(Beginning of Extracted information)

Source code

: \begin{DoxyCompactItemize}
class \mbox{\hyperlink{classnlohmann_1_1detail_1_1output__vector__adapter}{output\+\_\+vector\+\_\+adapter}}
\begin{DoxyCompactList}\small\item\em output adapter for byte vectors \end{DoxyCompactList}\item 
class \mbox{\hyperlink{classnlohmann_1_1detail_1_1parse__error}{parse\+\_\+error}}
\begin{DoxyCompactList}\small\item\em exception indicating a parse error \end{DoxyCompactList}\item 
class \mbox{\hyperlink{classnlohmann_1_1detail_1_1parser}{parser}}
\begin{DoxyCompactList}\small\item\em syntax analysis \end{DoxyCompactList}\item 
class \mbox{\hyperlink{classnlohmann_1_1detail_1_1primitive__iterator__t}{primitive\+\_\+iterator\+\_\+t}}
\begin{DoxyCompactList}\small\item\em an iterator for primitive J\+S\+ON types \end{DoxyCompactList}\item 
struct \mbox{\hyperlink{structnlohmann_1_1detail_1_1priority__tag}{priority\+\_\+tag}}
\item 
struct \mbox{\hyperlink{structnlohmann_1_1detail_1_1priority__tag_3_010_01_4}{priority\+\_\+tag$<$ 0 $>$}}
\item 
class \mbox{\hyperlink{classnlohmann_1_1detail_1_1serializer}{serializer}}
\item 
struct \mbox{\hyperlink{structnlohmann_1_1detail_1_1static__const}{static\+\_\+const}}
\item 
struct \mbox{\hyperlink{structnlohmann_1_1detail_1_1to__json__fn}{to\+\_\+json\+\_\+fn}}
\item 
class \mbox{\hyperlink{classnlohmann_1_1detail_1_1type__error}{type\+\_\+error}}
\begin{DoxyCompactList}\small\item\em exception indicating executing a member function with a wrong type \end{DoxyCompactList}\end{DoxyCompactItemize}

(End of Extracted information)
(Beginning of Extracted information)

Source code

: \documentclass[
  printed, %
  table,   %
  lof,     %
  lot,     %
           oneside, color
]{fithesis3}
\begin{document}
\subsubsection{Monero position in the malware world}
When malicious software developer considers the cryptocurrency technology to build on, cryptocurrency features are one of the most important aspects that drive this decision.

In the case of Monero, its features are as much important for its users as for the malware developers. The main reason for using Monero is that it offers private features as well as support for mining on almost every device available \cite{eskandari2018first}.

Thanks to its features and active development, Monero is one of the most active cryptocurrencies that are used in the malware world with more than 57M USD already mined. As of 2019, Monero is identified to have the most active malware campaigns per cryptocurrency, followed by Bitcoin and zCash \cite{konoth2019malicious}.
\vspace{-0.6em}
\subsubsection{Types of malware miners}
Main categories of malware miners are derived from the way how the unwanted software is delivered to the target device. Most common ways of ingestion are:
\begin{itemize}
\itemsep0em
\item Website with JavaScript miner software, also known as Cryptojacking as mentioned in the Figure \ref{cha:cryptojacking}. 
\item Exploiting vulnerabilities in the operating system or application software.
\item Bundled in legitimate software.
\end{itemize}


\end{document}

(End of Extracted information)
(Beginning of Extracted information)

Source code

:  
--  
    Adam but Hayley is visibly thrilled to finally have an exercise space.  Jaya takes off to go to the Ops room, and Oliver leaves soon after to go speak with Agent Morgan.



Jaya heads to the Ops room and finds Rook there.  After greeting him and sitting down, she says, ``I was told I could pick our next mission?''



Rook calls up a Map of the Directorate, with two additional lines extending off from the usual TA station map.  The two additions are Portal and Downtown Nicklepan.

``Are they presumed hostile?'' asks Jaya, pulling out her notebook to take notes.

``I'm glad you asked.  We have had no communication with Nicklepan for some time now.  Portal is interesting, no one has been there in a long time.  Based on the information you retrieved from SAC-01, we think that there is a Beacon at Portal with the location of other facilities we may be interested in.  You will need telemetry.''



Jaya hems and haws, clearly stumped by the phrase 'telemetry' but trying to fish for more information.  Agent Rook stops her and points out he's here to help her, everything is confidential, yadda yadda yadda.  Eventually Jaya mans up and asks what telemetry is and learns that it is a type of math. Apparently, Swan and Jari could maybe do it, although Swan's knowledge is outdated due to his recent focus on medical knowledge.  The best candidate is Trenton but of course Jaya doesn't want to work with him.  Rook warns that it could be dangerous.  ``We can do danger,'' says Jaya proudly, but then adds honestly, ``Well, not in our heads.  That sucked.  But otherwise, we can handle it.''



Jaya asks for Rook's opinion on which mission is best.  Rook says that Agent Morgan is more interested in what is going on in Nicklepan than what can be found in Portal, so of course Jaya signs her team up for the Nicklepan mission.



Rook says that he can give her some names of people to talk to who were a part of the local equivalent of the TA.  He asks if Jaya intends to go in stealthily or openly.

(End of Extracted information)

■ Exercise directions
Every line above that holds the string "exception" should be copied into the answer.

■ Finished exercise
\begin{DoxyCompactList}\small\item\em exception indicating a parse error \end{DoxyCompactList}\item 
\begin{DoxyCompactList}\small\item\em exception indicating executing a member function with a wrong type \end{DoxyCompactList}\end{DoxyCompactItemize}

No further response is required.